REQUIRED WORK: The answer must consist only of the lines in the records below from the line with "pointer to image" to the line with "This includes developing", both included, copied word for word with every picture left out.

-- EXERCISE MATERIALS follows --

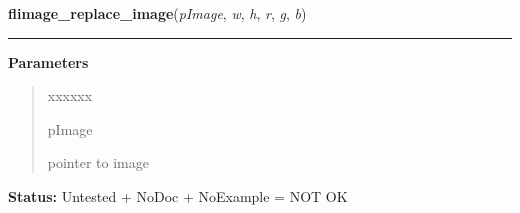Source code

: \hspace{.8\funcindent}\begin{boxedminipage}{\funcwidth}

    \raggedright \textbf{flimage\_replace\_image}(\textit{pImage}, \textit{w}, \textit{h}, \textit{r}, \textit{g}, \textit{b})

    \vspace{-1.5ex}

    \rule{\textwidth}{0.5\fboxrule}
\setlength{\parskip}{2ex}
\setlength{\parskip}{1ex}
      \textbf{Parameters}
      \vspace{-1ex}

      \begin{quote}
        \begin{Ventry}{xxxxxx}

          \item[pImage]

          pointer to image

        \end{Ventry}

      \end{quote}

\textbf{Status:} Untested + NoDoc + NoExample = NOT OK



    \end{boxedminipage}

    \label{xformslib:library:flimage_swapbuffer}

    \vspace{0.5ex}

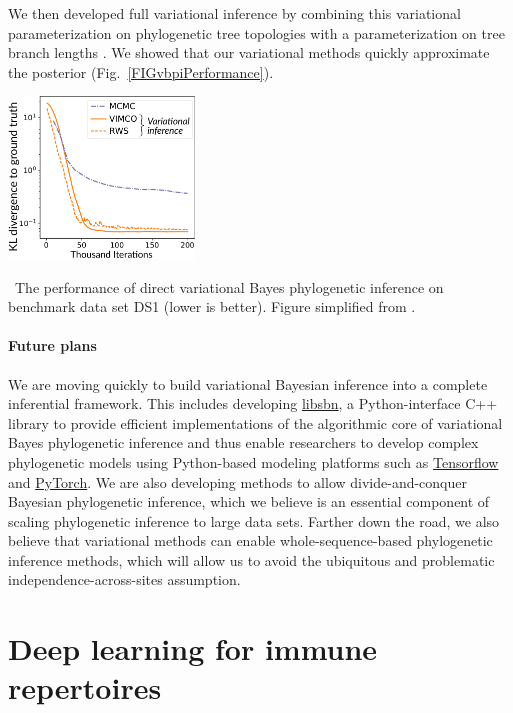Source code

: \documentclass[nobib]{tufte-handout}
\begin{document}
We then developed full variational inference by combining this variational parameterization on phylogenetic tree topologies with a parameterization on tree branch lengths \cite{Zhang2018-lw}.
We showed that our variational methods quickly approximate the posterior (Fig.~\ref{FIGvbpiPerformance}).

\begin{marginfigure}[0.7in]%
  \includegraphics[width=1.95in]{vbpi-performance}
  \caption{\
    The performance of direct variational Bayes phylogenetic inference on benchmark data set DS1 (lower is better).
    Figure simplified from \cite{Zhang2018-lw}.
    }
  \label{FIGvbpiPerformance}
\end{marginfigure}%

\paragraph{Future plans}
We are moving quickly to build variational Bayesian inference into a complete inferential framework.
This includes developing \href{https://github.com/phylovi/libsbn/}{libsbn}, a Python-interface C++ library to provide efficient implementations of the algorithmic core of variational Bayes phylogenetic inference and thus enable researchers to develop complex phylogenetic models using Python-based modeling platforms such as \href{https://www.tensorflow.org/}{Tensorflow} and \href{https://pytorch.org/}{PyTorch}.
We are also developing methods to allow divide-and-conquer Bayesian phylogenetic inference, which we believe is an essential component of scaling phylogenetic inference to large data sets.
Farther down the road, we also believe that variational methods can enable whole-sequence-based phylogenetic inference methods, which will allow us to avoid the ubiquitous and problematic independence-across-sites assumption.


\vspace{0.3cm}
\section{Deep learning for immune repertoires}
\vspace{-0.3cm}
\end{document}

-- EXERCISE MATERIALS concluded --
-- EXERCISE MATERIALS follows --

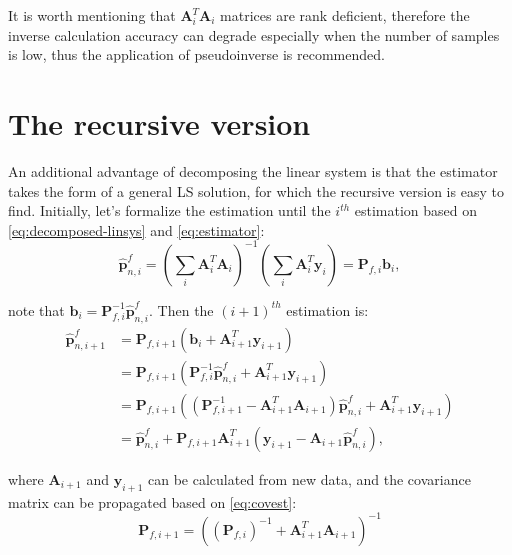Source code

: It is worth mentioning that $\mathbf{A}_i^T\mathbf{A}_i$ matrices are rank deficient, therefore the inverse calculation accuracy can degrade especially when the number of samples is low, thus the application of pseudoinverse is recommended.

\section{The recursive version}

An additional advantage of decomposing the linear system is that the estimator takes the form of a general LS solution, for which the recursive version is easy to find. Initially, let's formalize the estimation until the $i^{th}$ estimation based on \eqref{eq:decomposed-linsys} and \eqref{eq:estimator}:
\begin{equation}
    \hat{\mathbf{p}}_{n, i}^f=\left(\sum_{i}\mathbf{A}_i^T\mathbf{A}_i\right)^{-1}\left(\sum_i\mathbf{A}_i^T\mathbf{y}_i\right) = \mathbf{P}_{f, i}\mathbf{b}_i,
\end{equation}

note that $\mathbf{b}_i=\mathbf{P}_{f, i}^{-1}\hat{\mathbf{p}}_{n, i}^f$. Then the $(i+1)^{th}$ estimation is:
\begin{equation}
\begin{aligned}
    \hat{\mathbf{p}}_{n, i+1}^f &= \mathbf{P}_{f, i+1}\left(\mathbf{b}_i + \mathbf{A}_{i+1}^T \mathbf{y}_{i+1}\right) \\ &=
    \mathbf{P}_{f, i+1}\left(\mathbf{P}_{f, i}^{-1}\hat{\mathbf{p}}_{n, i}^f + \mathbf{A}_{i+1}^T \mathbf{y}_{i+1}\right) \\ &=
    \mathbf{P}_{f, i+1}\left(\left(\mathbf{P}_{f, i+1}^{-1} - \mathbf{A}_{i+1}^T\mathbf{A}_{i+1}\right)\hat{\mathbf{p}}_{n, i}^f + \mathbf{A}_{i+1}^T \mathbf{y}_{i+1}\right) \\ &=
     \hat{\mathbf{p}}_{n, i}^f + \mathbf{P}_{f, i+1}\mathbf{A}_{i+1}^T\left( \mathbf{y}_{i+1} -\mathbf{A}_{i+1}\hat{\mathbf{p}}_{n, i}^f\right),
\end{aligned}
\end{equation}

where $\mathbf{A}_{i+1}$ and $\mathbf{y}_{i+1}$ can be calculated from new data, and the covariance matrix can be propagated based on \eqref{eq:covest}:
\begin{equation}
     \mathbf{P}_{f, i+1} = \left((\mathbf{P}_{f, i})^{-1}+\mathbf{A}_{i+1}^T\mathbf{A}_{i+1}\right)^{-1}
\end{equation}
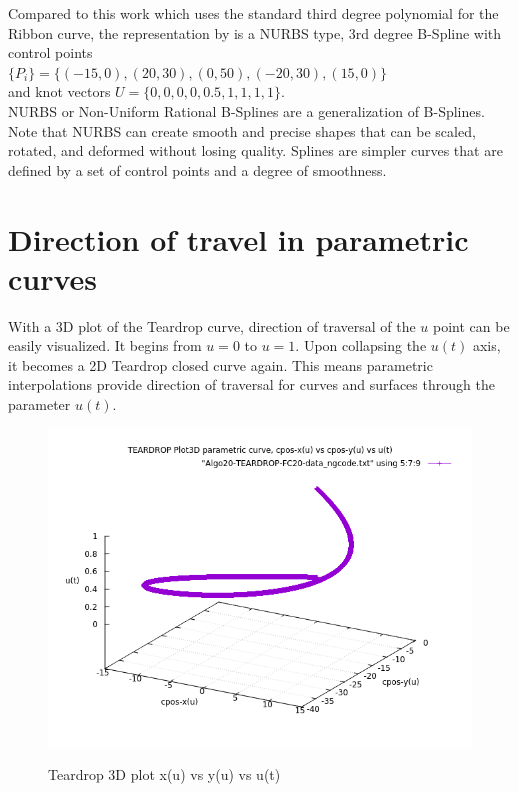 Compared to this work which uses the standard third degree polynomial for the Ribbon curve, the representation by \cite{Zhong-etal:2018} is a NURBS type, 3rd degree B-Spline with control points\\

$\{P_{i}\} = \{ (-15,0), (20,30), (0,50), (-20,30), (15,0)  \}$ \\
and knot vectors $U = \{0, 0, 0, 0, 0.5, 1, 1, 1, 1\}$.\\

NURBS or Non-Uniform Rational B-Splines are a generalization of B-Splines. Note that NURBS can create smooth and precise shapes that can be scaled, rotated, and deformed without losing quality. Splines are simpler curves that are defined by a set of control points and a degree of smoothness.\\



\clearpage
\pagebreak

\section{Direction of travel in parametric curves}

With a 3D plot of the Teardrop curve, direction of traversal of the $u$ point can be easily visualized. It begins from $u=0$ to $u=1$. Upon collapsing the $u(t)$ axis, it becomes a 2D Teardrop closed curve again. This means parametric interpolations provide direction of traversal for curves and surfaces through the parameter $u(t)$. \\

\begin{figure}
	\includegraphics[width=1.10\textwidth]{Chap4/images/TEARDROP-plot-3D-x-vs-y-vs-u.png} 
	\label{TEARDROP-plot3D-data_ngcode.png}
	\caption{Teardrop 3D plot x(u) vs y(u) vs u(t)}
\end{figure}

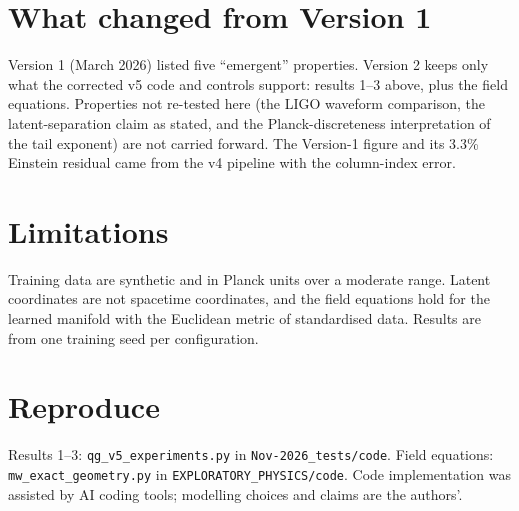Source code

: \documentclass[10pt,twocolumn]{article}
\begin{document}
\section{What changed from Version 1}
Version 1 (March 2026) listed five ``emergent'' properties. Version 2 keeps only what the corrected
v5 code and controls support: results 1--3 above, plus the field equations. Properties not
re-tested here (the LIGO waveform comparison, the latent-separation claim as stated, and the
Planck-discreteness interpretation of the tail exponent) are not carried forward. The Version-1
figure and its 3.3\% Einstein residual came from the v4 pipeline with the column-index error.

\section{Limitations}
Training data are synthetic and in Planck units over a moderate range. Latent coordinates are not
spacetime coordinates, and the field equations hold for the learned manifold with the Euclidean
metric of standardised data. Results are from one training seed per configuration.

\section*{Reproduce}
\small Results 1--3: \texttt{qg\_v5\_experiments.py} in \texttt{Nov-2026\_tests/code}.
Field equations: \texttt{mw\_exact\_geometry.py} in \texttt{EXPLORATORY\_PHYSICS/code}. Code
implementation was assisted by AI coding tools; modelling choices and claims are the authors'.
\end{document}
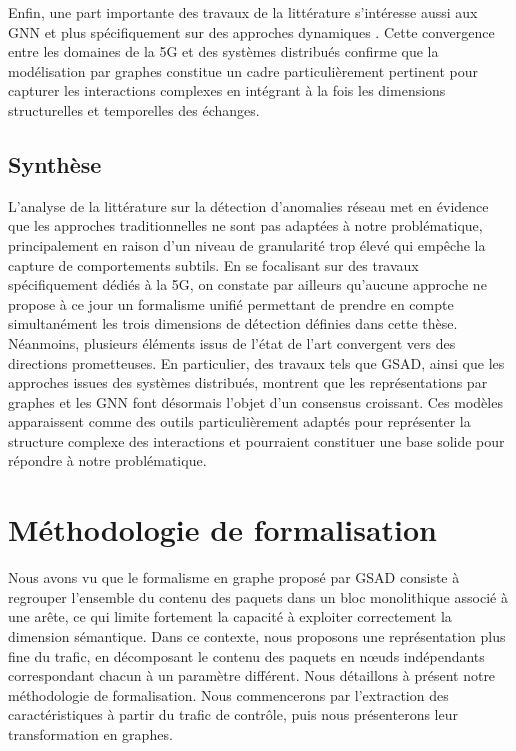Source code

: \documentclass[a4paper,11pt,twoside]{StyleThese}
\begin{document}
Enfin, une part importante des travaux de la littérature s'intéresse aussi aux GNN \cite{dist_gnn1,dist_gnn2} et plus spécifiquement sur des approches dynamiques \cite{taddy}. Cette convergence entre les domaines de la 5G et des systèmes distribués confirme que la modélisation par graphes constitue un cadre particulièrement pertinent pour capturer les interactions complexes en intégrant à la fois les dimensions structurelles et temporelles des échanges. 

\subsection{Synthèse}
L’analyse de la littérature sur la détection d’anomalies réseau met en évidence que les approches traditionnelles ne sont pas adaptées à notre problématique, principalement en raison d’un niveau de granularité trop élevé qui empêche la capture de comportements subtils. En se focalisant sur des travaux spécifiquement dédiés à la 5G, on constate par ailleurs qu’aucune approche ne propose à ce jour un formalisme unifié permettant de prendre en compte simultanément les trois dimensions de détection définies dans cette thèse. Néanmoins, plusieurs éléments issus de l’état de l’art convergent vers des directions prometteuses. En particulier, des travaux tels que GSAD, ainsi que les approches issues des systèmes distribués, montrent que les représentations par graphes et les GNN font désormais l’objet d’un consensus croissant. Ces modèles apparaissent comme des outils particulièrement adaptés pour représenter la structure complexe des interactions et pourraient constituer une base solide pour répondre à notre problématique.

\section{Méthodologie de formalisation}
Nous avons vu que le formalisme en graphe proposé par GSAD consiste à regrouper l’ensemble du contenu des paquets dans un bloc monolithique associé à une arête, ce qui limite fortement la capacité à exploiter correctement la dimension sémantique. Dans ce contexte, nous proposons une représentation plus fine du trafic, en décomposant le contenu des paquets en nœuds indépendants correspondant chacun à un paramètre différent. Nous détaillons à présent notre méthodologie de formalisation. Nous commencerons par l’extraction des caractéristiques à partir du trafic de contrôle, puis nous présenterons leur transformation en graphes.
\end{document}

-- EXERCISE MATERIALS concluded --

TASK RESULT:
          pointer to image

        \end{Ventry}

      \end{quote}

\textbf{Status:} Untested + NoDoc + NoExample = NOT OK



    \end{boxedminipage}

    \label{xformslib:library:flimage_swapbuffer}

    \vspace{0.5ex}

Source code

: \documentclass[nobib]{tufte-handout}
\begin{document}
We then developed full variational inference by combining this variational parameterization on phylogenetic tree topologies with a parameterization on tree branch lengths \cite{Zhang2018-lw}.
We showed that our variational methods quickly approximate the posterior (Fig.~\ref{FIGvbpiPerformance}).

\begin{marginfigure}[0.7in]%
  \includegraphics[width=1.95in]{vbpi-performance}
  \caption{\
    The performance of direct variational Bayes phylogenetic inference on benchmark data set DS1 (lower is better).
    Figure simplified from \cite{Zhang2018-lw}.
    }
  \label{FIGvbpiPerformance}
\end{marginfigure}%

\paragraph{Future plans}
We are moving quickly to build variational Bayesian inference into a complete inferential framework.
This includes developing \href{https://github.com/phylovi/libsbn/}{libsbn}, a Python-interface C++ library to provide efficient implementations of the algorithmic core of variational Bayes phylogenetic inference and thus enable researchers to develop complex phylogenetic models using Python-based modeling platforms such as \href{https://www.tensorflow.org/}{Tensorflow} and \href{https://pytorch.org/}{PyTorch}.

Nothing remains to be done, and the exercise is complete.